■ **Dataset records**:
● ● ● ● ● ● ●

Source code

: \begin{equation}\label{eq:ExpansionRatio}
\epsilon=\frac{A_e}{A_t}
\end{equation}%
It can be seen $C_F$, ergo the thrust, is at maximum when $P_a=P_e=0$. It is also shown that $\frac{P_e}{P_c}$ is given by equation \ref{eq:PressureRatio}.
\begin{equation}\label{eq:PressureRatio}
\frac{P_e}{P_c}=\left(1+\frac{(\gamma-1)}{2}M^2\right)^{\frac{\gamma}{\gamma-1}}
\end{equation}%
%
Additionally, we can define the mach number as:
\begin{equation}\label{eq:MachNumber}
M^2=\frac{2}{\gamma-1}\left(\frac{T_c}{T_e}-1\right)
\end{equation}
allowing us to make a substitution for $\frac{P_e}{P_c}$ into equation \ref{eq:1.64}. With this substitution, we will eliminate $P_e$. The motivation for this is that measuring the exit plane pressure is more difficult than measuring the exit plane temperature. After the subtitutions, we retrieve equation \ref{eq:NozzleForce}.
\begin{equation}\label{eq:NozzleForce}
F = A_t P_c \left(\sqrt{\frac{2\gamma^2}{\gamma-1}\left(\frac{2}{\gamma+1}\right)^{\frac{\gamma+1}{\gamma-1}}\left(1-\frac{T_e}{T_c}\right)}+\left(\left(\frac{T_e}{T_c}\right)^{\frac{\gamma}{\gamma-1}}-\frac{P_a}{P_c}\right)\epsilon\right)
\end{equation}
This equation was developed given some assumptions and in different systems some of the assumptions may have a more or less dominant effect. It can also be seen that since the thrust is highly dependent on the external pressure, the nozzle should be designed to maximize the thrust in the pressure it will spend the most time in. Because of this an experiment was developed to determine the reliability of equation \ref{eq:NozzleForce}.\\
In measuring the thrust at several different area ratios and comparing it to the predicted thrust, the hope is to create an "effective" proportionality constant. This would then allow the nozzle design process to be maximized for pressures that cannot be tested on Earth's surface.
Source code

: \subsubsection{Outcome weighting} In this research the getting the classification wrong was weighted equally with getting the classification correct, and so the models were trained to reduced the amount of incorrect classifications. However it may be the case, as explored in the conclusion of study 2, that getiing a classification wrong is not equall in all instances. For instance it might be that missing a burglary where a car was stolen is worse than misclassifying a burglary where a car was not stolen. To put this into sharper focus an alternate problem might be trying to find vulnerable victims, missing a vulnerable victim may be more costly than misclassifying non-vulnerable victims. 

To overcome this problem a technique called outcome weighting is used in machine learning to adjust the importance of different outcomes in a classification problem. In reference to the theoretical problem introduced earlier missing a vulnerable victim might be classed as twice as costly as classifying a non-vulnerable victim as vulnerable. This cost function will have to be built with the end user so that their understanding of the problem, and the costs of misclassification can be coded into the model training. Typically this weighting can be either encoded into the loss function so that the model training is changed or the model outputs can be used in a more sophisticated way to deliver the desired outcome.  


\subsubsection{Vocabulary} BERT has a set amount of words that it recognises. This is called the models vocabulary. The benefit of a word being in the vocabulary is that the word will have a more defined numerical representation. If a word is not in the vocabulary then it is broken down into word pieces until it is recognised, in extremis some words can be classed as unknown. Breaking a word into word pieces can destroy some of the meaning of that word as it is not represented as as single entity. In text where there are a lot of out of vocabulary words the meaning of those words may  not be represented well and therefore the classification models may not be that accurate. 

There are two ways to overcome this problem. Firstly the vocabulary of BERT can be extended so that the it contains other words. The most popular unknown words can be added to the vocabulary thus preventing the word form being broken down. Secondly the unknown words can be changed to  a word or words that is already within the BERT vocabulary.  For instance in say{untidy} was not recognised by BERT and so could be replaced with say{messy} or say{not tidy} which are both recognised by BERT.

● ● ● ● ● ● ●

■ **What needs to be done**: Give back all of the records exactly as they were provided above.

■ **Answer box**:
Source code

: \begin{equation}\label{eq:ExpansionRatio}
\epsilon=\frac{A_e}{A_t}
\end{equation}%
It can be seen $C_F$, ergo the thrust, is at maximum when $P_a=P_e=0$. It is also shown that $\frac{P_e}{P_c}$ is given by equation \ref{eq:PressureRatio}.
\begin{equation}\label{eq:PressureRatio}
\frac{P_e}{P_c}=\left(1+\frac{(\gamma-1)}{2}M^2\right)^{\frac{\gamma}{\gamma-1}}
\end{equation}%
%
Additionally, we can define the mach number as:
\begin{equation}\label{eq:MachNumber}
M^2=\frac{2}{\gamma-1}\left(\frac{T_c}{T_e}-1\right)
\end{equation}
allowing us to make a substitution for $\frac{P_e}{P_c}$ into equation \ref{eq:1.64}. With this substitution, we will eliminate $P_e$. The motivation for this is that measuring the exit plane pressure is more difficult than measuring the exit plane temperature. After the subtitutions, we retrieve equation \ref{eq:NozzleForce}.
\begin{equation}\label{eq:NozzleForce}
F = A_t P_c \left(\sqrt{\frac{2\gamma^2}{\gamma-1}\left(\frac{2}{\gamma+1}\right)^{\frac{\gamma+1}{\gamma-1}}\left(1-\frac{T_e}{T_c}\right)}+\left(\left(\frac{T_e}{T_c}\right)^{\frac{\gamma}{\gamma-1}}-\frac{P_a}{P_c}\right)\epsilon\right)
\end{equation}
This equation was developed given some assumptions and in different systems some of the assumptions may have a more or less dominant effect. It can also be seen that since the thrust is highly dependent on the external pressure, the nozzle should be designed to maximize the thrust in the pressure it will spend the most time in. Because of this an experiment was developed to determine the reliability of equation \ref{eq:NozzleForce}.\\
In measuring the thrust at several different area ratios and comparing it to the predicted thrust, the hope is to create an "effective" proportionality constant. This would then allow the nozzle design process to be maximized for pressures that cannot be tested on Earth's surface.
Source code

: \subsubsection{Outcome weighting} In this research the getting the classification wrong was weighted equally with getting the classification correct, and so the models were trained to reduced the amount of incorrect classifications. However it may be the case, as explored in the conclusion of study 2, that getiing a classification wrong is not equall in all instances. For instance it might be that missing a burglary where a car was stolen is worse than misclassifying a burglary where a car was not stolen. To put this into sharper focus an alternate problem might be trying to find vulnerable victims, missing a vulnerable victim may be more costly than misclassifying non-vulnerable victims. 

To overcome this problem a technique called outcome weighting is used in machine learning to adjust the importance of different outcomes in a classification problem. In reference to the theoretical problem introduced earlier missing a vulnerable victim might be classed as twice as costly as classifying a non-vulnerable victim as vulnerable. This cost function will have to be built with the end user so that their understanding of the problem, and the costs of misclassification can be coded into the model training. Typically this weighting can be either encoded into the loss function so that the model training is changed or the model outputs can be used in a more sophisticated way to deliver the desired outcome.  


\subsubsection{Vocabulary} BERT has a set amount of words that it recognises. This is called the models vocabulary. The benefit of a word being in the vocabulary is that the word will have a more defined numerical representation. If a word is not in the vocabulary then it is broken down into word pieces until it is recognised, in extremis some words can be classed as unknown. Breaking a word into word pieces can destroy some of the meaning of that word as it is not represented as as single entity. In text where there are a lot of out of vocabulary words the meaning of those words may  not be represented well and therefore the classification models may not be that accurate. 

There are two ways to overcome this problem. Firstly the vocabulary of BERT can be extended so that the it contains other words. The most popular unknown words can be added to the vocabulary thus preventing the word form being broken down. Secondly the unknown words can be changed to  a word or words that is already within the BERT vocabulary.  For instance in say{untidy} was not recognised by BERT and so could be replaced with say{messy} or say{not tidy} which are both recognised by BERT.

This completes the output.